You Can Use Nautical Terms, But Be Careful 

A majority of boats probably have some kind of nautical or water-themed name. “The Wave Shark,” “Naughty Buoy,” and so forth — most boat names are something like that. Those are the perfectly acceptable boat names. However, you can’t use something that’s at all similar to words that are used to solicit assistance at sea. That means you can’t use something like “S.O.S.” or something like that. The reason for that isn’t that the names are obscene or something, rather the powers that be don’t want a name to potentially hinder rescue operations. In an emergency, every moment counts. 
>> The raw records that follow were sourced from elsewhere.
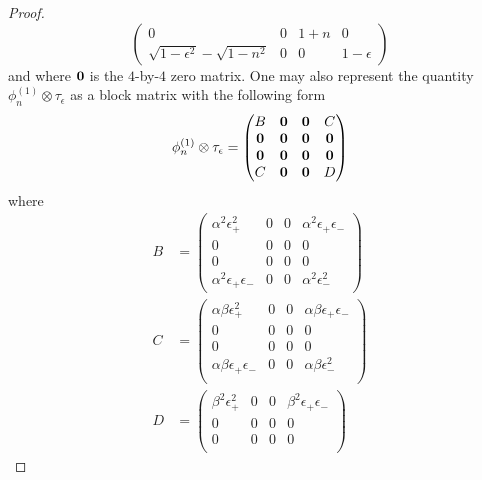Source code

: \documentclass[11pt]{article}
\theoremstyle{definition}
\begin{document}
\begin{proof}
\begin{equation}
\begin{pmatrix}
            0 & 0 & 1+n & 0 \\
            \sqrt{1-\epsilon^2} - \sqrt{1-n^2} & 0 & 0 & 1 - \epsilon
        \end{pmatrix}
    \end{equation}
    and where $\bf{0}$ is the $4$-by-$4$ zero matrix. One may also represent
    the quantity $\phi_n^{(1)} \otimes \tau_{\epsilon}$ as a block matrix with
    the following form
    \begin{equation}
        \phi_n^{(1)} \otimes \tau_{\epsilon} = 
        \begin{pmatrix}
            B & \bf{0} & \bf{0} & C \\
            \bf{0} & \bf{0} & \bf{0} & \bf{0} \\
            \bf{0} & \bf{0} & \bf{0} & \bf{0} \\
            C & \bf{0} & \bf{0} & D
        \end{pmatrix}
    \end{equation}
    where 
    \begin{equation}
        \begin{aligned}
            B &= 
            \begin{pmatrix}
                \alpha^2 \epsilon_+^2 & 0 & 0 & \alpha^2 \epsilon_+ \epsilon_- \\
                0 & 0 & 0 & 0 \\
                0 & 0 & 0 & 0 \\
                \alpha^2 \epsilon_+ \epsilon_- & 0 & 0 & \alpha^2 \epsilon_-^2
            \end{pmatrix} \\
            C &=
            \begin{pmatrix}
                \alpha \beta \epsilon_+^2 & 0 & 0 & \alpha \beta \epsilon_+ \epsilon_- \\
                0 & 0 & 0 & 0 \\
                0 & 0 & 0 & 0 \\
                \alpha \beta \epsilon_+ \epsilon_- & 0 & 0 & \alpha \beta \epsilon_-^2 \\
            \end{pmatrix} \\
            D &= 
            \begin{pmatrix}
                \beta^2 \epsilon_+^2 & 0 & 0 & \beta^2 \epsilon_+ \epsilon_- \\
                0 & 0 & 0 & 0 \\
                0 & 0 & 0 & 0 \\

\end{pmatrix}
\end{aligned}
\end{equation}
\end{proof}
\end{document}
Changing Your Vessel Names 

When you have a name for your vessel, you can put it into our initial vessel documentation, and we’ll help you to get your vessel registered. However, over time, many vessel owners want to change the name of their vessel. Some folks change their vessel’s name when it sells, or when something in their life changes. When that occurs, we’ve got your back then, too. You can find the forms to change your vessel’s name right at our site. For the best in vessel documentation, you can call the Maritime Documentation Center at (800) 535-8570.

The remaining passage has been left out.